- Born: 1970 (age 55–56) Salamanca, Castilla y León, Spain
- Education: Pontifical University of Comillas, Boston College
- Occupations: Entrepreneur and business angel

= Bernardo Hernández González =

Spanish investor and entrepreneur (born 1970)

Bernardo Hernández González (born 1970) is a Spanish technology entrepreneur and business angel. He currently runs his new venture PenseroAI in New York, USA. He was a General Partner with Headline (company) in Berlin. He has been also the head of Flickr at Yahoo until he left in April 2015. He had been Director of Product Management at Google and Managing Director at Zagat. He has started, alone or with other partners, several Internet companies in Spain, such as idealista. He was an early investor in Tuenti, a leading social network in Spain where he served as President of the Board until the sale to Telefonica in the summer of 2010. He was CEO and leading investor at verse app, a digital bank acquired by block in 2020.

He was the founder of StepOne, a company that helps Spanish technology companies in their internationalization. From this company he has started the first computer science talent exchange program between Spain and the Silicon Valley, Jóvenes con Futuro.
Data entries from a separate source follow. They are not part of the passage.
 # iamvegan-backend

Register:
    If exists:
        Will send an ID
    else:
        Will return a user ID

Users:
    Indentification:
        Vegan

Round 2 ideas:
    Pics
In 2009 he was recognized as the Tech Entrepreneur of the Year by the Banesto Foundation. In 2010 he received, together with Nicholas Negroponte, an Honorary Degree in Architecture and Systems by Universidad Camilo José Cela. In 2011 he received the Successful Career Award by the ICADE Asociación. Bernardo Hernández has been included in the list of the 25 most influential Spanish internet people by El Mundo. for 7 consecutive years now. In January 2013 he was named the number 1 most influential person in the American food industry by The Daily Meal.

==Education and career ==

He graduated from ICADE, Pontifical University of Comillas, a prestigious business university in Madrid (Spain) in 1993. He has a Masters in Finance from Boston College and holds the Chartered Financial Analyst (CFA) designation.
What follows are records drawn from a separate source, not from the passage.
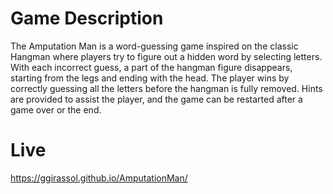 # Game Description

The Amputation Man is a word-guessing game inspired on the classic Hangman where players try to figure out a hidden word by selecting letters.
With each incorrect guess, a part of the hangman figure disappears, starting from the legs and ending with the head.
The player wins by correctly guessing all the letters before the hangman is fully removed. Hints are provided to assist the player, and the game can be restarted after a game over or the end.

# Live

https://ggirassol.github.io/AmputationMan/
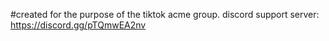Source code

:#created for the purpose of the tiktok acme group. </ba>
discord support server: https://discord.gg/pTQmwEA2nv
At the age of 29, after five years as an analyst and portfolio manager in the asset management industry with companies like Fidelity Investments, BBVA and Putnam Investments, he started his first internet venture idealista.com, now the leading real estate online portal in Spain. Since then he has participated in other online start-ups as a Business Angel, like floresfrescas.com, planetaki.com, 11870.com or the leading social network in Spain, Tuenti. He is a member of the board of bodaclick.com the first Spanish internet company to go public in the secondary market.

Bernardo joined Google in 2005 as Director of Product Management, based in Mountain View, California.
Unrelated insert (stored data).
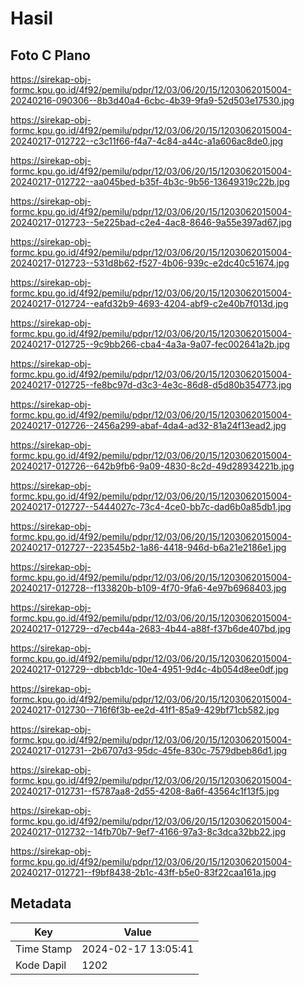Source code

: # Hasil

## Foto C Plano

https://sirekap-obj-formc.kpu.go.id/4f92/pemilu/pdpr/12/03/06/20/15/1203062015004-20240216-090306--8b3d40a4-6cbc-4b39-9fa9-52d503e17530.jpg

https://sirekap-obj-formc.kpu.go.id/4f92/pemilu/pdpr/12/03/06/20/15/1203062015004-20240217-012722--c3c11f66-f4a7-4c84-a44c-a1a606ac8de0.jpg

https://sirekap-obj-formc.kpu.go.id/4f92/pemilu/pdpr/12/03/06/20/15/1203062015004-20240217-012722--aa045bed-b35f-4b3c-9b56-13649319c22b.jpg

https://sirekap-obj-formc.kpu.go.id/4f92/pemilu/pdpr/12/03/06/20/15/1203062015004-20240217-012723--5e225bad-c2e4-4ac8-8646-9a55e397ad67.jpg

https://sirekap-obj-formc.kpu.go.id/4f92/pemilu/pdpr/12/03/06/20/15/1203062015004-20240217-012723--531d8b62-f527-4b06-939c-e2dc40c51674.jpg

https://sirekap-obj-formc.kpu.go.id/4f92/pemilu/pdpr/12/03/06/20/15/1203062015004-20240217-012724--eafd32b9-4693-4204-abf9-c2e40b7f013d.jpg

https://sirekap-obj-formc.kpu.go.id/4f92/pemilu/pdpr/12/03/06/20/15/1203062015004-20240217-012725--9c9bb266-cba4-4a3a-9a07-fec002641a2b.jpg

https://sirekap-obj-formc.kpu.go.id/4f92/pemilu/pdpr/12/03/06/20/15/1203062015004-20240217-012725--fe8bc97d-d3c3-4e3c-86d8-d5d80b354773.jpg

https://sirekap-obj-formc.kpu.go.id/4f92/pemilu/pdpr/12/03/06/20/15/1203062015004-20240217-012726--2456a299-abaf-4da4-ad32-81a24f13ead2.jpg

https://sirekap-obj-formc.kpu.go.id/4f92/pemilu/pdpr/12/03/06/20/15/1203062015004-20240217-012726--642b9fb6-9a09-4830-8c2d-49d28934221b.jpg

https://sirekap-obj-formc.kpu.go.id/4f92/pemilu/pdpr/12/03/06/20/15/1203062015004-20240217-012727--5444027c-73c4-4ce0-bb7c-dad6b0a85db1.jpg

https://sirekap-obj-formc.kpu.go.id/4f92/pemilu/pdpr/12/03/06/20/15/1203062015004-20240217-012727--223545b2-1a86-4418-946d-b6a21e2186e1.jpg

https://sirekap-obj-formc.kpu.go.id/4f92/pemilu/pdpr/12/03/06/20/15/1203062015004-20240217-012728--f133820b-b109-4f70-9fa6-4e97b6968403.jpg

https://sirekap-obj-formc.kpu.go.id/4f92/pemilu/pdpr/12/03/06/20/15/1203062015004-20240217-012729--d7ecb44a-2683-4b44-a88f-f37b6de407bd.jpg

https://sirekap-obj-formc.kpu.go.id/4f92/pemilu/pdpr/12/03/06/20/15/1203062015004-20240217-012729--dbbcb1dc-10e4-4951-9d4c-4b054d8ee0df.jpg

https://sirekap-obj-formc.kpu.go.id/4f92/pemilu/pdpr/12/03/06/20/15/1203062015004-20240217-012730--716f6f3b-ee2d-41f1-85a9-429bf71cb582.jpg

https://sirekap-obj-formc.kpu.go.id/4f92/pemilu/pdpr/12/03/06/20/15/1203062015004-20240217-012731--2b6707d3-95dc-45fe-830c-7579dbeb86d1.jpg

https://sirekap-obj-formc.kpu.go.id/4f92/pemilu/pdpr/12/03/06/20/15/1203062015004-20240217-012731--f5787aa8-2d55-4208-8a6f-43564c1f13f5.jpg

https://sirekap-obj-formc.kpu.go.id/4f92/pemilu/pdpr/12/03/06/20/15/1203062015004-20240217-012732--14fb70b7-9ef7-4166-97a3-8c3dca32bb22.jpg

https://sirekap-obj-formc.kpu.go.id/4f92/pemilu/pdpr/12/03/06/20/15/1203062015004-20240217-012721--f9bf8438-2b1c-43ff-b5e0-83f22caa161a.jpg


## Metadata

| Key        | Value               |
| ---------- | ------------------- |
| Time Stamp | 2024-02-17 13:05:41 |
| Kode Dapil | 1202                |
In May 2011, he was appointed jury of the Prince of Asturias Awards of Science and Technology

In 2013, Yahoo hired former Bernardo to lead its Flickr photo-sharing unit.

== Companies ==
Bernardo has participated in several companies, most of them through his own funding company Solón Inversiones:

- idealista.com: he cofounded this company with Jesús Encinar, another Spanish technology entrepreneur. Now is the leading real estate online portal in Spain.
- Tuenti: he was an early investor in this company and served as President of the Board.
- StepOne: President and founder. StepOne helps Spanish companies to get established in the US market.
- Floresfrescas.com: he is founder of this e-commerce start-up.
- Bodaclick: he is a board member of the company since their initial public offering.
- Planetaki.com: shareholder.
- 11870.com: shareholder.
- ermes: founder and executive chairman.